Problem statement ▸ Give only a number in reply. It should be how many lines in the records contain the string "value".

(Data extracted from a collection)
::::::::

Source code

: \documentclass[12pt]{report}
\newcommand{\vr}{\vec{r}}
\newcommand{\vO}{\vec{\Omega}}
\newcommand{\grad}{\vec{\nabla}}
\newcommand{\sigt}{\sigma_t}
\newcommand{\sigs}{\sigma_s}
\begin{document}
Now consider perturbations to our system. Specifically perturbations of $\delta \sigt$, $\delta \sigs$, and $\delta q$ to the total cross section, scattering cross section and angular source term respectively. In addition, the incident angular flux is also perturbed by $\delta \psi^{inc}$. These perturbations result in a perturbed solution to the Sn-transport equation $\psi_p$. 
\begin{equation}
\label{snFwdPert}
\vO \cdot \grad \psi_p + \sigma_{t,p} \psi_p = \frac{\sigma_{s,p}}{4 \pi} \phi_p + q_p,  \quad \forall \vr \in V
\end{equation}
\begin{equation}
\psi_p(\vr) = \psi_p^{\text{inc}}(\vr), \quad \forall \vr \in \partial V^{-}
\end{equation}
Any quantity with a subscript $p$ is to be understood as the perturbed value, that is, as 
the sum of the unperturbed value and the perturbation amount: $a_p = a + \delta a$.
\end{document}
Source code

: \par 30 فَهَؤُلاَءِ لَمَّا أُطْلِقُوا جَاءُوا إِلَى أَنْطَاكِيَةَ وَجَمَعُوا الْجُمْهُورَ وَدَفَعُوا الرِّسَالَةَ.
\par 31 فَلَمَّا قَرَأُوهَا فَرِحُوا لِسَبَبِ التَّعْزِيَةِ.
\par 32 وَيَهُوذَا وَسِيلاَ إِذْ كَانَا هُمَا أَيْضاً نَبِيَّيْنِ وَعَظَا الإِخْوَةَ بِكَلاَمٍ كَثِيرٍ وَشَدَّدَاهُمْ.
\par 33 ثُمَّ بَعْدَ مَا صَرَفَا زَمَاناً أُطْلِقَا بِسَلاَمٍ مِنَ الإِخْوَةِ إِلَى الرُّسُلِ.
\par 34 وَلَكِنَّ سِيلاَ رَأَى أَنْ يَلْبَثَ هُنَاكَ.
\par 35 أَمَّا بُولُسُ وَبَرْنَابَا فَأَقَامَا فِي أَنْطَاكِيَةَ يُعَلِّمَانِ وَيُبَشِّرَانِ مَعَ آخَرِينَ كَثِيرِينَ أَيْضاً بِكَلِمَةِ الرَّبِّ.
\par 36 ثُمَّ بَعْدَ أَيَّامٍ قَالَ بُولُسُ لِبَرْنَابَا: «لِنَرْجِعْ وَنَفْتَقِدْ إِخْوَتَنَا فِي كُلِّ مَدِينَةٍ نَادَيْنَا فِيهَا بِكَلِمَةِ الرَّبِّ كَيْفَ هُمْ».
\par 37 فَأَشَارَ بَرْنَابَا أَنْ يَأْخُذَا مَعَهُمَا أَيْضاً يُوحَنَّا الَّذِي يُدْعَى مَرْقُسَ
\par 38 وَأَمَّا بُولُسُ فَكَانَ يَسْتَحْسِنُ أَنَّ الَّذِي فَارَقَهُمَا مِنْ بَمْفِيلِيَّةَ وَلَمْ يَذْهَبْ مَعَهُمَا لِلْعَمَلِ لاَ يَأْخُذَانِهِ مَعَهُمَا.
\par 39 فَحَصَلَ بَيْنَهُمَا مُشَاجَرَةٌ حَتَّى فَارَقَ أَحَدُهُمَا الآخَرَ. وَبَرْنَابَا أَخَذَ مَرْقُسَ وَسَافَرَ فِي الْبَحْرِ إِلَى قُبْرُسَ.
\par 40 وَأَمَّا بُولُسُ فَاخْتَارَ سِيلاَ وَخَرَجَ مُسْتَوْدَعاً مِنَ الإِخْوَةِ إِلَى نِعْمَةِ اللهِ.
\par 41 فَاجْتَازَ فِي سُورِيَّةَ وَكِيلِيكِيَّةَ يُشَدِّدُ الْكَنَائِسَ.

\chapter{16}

::::::::

Task answer ▸ 2